Once the line with "cross-spectra. Each $\ell$" is found in the data, output it and each following line exactly, up to and including the line with "cosmology from the", and nothing before or after.

Task inputs START

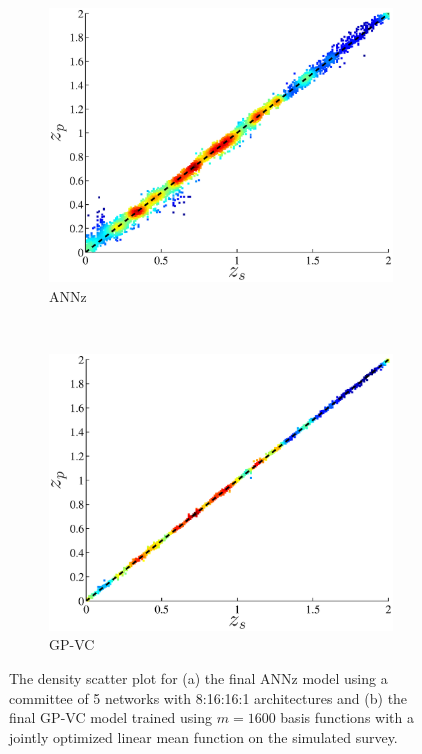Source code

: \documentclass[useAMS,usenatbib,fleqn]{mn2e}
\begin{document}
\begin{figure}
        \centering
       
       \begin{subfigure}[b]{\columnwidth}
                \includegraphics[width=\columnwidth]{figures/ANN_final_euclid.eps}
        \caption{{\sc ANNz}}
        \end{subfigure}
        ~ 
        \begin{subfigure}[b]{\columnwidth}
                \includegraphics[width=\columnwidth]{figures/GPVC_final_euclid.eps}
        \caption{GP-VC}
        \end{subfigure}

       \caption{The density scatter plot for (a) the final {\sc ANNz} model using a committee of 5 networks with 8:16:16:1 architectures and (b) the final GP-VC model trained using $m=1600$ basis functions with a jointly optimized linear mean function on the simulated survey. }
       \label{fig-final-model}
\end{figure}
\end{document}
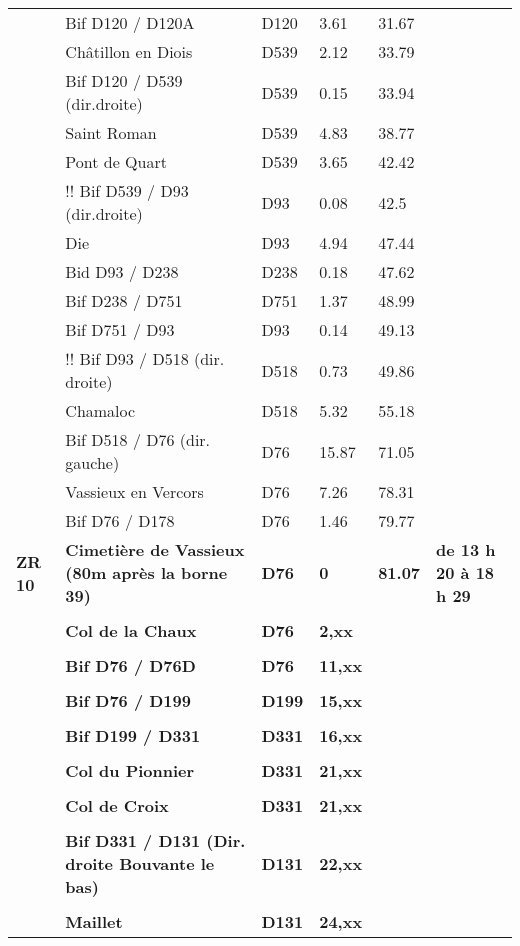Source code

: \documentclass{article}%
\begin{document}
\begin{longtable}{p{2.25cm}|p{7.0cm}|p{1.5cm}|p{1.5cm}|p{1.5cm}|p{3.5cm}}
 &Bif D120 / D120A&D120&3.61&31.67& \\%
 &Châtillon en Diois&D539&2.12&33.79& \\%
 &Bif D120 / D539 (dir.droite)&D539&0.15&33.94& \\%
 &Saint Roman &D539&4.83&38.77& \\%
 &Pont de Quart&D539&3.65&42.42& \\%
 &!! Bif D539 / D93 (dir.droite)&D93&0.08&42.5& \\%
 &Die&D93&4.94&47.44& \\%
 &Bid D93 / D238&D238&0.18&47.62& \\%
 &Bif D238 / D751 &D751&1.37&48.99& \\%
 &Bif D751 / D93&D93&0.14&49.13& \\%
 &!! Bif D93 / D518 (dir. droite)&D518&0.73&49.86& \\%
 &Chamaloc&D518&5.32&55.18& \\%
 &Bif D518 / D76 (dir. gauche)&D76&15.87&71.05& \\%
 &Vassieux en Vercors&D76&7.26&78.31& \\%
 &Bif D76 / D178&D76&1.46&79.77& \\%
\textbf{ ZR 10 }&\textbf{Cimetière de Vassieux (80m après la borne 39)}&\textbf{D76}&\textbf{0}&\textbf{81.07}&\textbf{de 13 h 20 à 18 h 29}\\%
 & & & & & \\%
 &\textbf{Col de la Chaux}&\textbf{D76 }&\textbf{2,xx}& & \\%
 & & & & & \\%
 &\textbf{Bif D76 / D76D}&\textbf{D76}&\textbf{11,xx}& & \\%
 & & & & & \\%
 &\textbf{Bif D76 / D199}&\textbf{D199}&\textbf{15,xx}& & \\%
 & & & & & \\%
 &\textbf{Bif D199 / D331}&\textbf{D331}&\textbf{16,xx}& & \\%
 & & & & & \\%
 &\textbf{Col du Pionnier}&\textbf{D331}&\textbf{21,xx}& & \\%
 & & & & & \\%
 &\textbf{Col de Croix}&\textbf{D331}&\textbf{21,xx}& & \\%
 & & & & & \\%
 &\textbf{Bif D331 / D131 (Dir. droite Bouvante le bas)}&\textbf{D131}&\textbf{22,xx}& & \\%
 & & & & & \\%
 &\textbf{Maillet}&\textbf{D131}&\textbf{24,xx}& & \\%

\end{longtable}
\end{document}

Task inputs END
Task inputs START

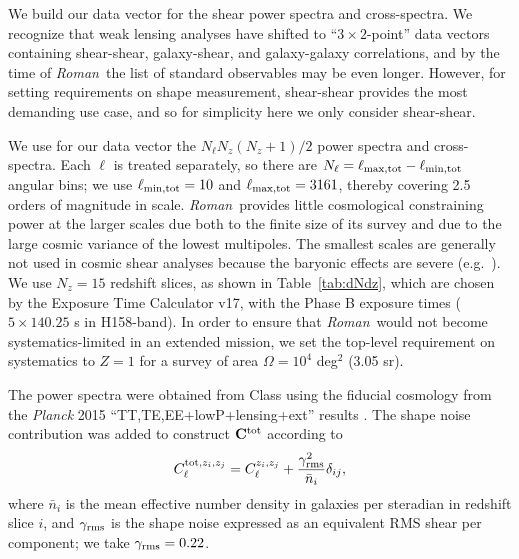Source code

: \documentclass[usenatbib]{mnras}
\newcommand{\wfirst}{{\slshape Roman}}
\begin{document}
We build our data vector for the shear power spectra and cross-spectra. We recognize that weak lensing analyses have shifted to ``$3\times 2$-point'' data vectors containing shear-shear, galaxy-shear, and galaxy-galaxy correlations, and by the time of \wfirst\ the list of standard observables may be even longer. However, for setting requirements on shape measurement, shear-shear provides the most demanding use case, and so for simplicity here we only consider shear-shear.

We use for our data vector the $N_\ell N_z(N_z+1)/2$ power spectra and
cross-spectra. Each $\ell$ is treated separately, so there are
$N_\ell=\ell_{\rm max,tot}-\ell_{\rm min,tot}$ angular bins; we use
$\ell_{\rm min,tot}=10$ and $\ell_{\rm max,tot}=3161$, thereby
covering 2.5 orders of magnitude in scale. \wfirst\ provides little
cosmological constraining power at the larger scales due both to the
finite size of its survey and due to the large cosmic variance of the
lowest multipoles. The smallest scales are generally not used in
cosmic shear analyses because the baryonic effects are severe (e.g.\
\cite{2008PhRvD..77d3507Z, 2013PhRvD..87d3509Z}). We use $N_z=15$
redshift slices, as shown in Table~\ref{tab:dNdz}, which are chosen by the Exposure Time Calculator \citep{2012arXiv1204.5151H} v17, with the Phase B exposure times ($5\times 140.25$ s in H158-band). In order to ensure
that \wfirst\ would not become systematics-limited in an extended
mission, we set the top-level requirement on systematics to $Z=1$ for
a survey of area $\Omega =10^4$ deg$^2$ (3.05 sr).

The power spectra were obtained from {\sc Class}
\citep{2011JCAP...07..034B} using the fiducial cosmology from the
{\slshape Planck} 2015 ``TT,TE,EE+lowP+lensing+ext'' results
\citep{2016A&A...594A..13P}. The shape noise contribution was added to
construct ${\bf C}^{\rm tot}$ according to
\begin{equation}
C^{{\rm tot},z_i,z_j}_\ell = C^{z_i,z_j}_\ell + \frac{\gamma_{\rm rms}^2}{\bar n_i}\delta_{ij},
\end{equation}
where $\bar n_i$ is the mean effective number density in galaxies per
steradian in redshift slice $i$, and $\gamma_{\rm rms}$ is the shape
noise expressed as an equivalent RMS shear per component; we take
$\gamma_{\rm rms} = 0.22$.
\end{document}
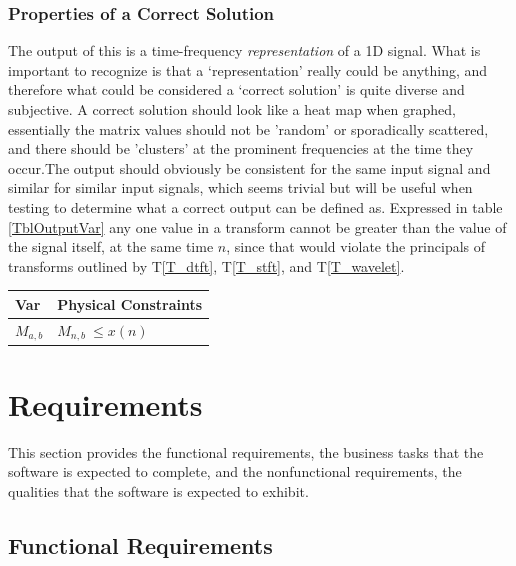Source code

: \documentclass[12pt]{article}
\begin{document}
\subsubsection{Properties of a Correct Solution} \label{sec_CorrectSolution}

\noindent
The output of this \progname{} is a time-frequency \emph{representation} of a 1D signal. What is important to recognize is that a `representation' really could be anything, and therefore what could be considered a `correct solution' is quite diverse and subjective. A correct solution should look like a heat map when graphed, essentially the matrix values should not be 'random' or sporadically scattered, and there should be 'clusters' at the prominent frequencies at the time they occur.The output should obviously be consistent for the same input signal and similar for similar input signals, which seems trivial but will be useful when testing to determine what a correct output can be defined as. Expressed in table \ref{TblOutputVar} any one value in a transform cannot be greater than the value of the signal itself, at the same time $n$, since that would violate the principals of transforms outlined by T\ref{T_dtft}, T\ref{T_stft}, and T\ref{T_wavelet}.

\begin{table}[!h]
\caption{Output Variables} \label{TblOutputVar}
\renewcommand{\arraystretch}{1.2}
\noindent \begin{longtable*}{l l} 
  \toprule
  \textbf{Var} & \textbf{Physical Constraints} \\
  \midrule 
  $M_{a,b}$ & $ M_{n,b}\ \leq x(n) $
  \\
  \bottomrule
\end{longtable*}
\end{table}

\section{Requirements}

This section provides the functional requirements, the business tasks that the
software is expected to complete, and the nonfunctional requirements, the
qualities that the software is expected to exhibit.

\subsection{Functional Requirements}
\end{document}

Task inputs END
Task inputs START

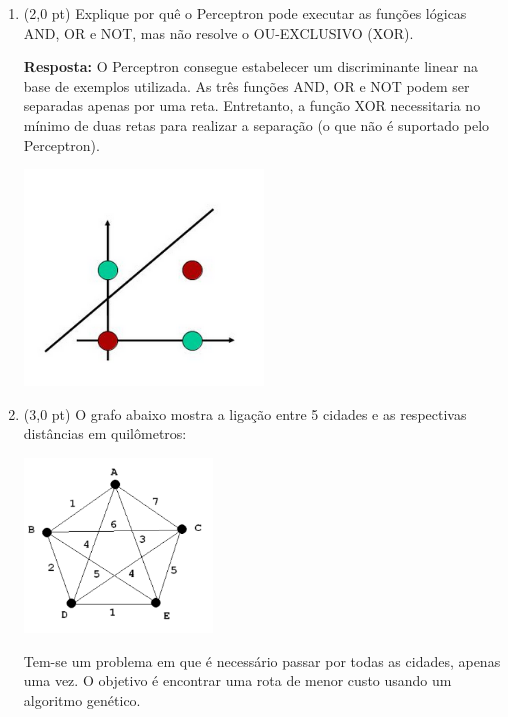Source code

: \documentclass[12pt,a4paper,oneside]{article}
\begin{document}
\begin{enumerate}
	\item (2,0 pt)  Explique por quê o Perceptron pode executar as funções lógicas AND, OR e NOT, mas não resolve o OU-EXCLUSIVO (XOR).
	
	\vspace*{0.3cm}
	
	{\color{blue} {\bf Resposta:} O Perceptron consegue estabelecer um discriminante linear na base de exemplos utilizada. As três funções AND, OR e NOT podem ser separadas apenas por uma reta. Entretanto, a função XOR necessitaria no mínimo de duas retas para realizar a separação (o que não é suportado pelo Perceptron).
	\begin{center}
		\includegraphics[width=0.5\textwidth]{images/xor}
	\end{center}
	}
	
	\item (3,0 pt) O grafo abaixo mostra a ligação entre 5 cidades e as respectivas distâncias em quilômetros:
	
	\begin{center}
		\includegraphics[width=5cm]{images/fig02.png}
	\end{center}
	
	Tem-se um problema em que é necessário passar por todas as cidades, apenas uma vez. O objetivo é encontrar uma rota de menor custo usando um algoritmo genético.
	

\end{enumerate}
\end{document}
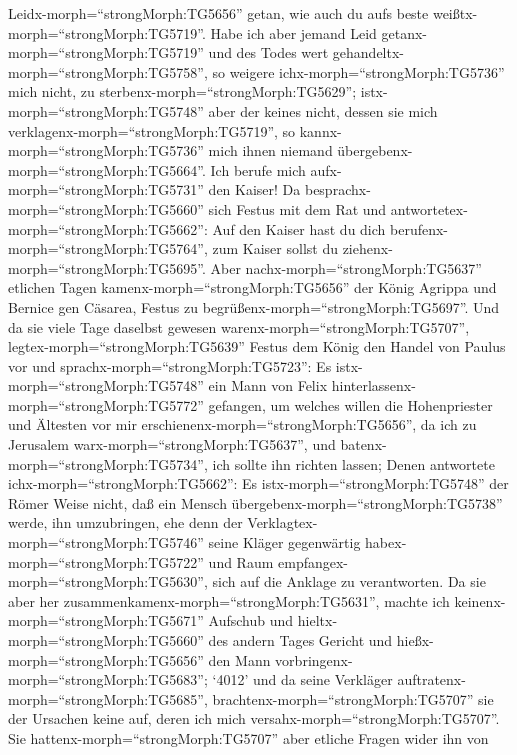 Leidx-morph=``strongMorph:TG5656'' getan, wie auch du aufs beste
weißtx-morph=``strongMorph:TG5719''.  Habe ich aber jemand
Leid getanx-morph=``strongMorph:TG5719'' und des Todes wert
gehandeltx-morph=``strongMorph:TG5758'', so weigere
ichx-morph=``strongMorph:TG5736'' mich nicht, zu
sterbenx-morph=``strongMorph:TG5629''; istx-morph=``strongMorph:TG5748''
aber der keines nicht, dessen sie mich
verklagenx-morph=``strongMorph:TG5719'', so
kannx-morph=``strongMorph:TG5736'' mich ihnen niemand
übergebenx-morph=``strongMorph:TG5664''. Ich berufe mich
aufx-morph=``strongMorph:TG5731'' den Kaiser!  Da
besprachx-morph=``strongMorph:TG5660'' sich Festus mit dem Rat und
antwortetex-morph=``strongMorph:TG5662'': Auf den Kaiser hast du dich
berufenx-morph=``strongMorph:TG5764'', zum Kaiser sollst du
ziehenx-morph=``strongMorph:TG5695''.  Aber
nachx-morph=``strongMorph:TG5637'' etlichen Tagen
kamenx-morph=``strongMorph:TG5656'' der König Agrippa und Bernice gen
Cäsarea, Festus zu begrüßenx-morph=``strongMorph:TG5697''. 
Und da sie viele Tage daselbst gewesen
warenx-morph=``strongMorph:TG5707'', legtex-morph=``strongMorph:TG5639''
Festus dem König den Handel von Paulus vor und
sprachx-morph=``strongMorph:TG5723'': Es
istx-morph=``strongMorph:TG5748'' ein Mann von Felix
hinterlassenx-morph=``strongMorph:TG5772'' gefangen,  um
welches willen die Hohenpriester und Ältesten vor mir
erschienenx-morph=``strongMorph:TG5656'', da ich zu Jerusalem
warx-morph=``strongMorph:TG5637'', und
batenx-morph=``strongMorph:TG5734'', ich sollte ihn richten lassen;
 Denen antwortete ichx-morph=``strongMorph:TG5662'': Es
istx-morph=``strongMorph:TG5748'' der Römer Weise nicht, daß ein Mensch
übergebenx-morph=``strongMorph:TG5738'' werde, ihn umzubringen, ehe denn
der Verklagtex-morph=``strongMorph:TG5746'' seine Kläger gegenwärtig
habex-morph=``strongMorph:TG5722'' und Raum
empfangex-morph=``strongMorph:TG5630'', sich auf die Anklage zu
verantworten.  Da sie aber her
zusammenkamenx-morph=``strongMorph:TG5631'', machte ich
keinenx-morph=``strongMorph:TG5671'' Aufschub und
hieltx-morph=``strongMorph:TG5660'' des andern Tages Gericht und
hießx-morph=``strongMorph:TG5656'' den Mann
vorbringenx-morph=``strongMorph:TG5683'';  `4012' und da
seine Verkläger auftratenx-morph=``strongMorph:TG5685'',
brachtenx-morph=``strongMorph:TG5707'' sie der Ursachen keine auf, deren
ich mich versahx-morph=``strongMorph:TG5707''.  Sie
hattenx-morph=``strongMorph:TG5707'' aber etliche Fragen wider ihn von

Task inputs END

### Solution to this task
cross-spectra. Each $\ell$ is treated separately, so there are
$N_\ell=\ell_{\rm max,tot}-\ell_{\rm min,tot}$ angular bins; we use
$\ell_{\rm min,tot}=10$ and $\ell_{\rm max,tot}=3161$, thereby
covering 2.5 orders of magnitude in scale. \wfirst\ provides little
cosmological constraining power at the larger scales due both to the
finite size of its survey and due to the large cosmic variance of the
lowest multipoles. The smallest scales are generally not used in
cosmic shear analyses because the baryonic effects are severe (e.g.\
\cite{2008PhRvD..77d3507Z, 2013PhRvD..87d3509Z}). We use $N_z=15$
redshift slices, as shown in Table~\ref{tab:dNdz}, which are chosen by the Exposure Time Calculator \citep{2012arXiv1204.5151H} v17, with the Phase B exposure times ($5\times 140.25$ s in H158-band). In order to ensure
that \wfirst\ would not become systematics-limited in an extended
mission, we set the top-level requirement on systematics to $Z=1$ for
a survey of area $\Omega =10^4$ deg$^2$ (3.05 sr).

The power spectra were obtained from {\sc Class}
\citep{2011JCAP...07..034B} using the fiducial cosmology from the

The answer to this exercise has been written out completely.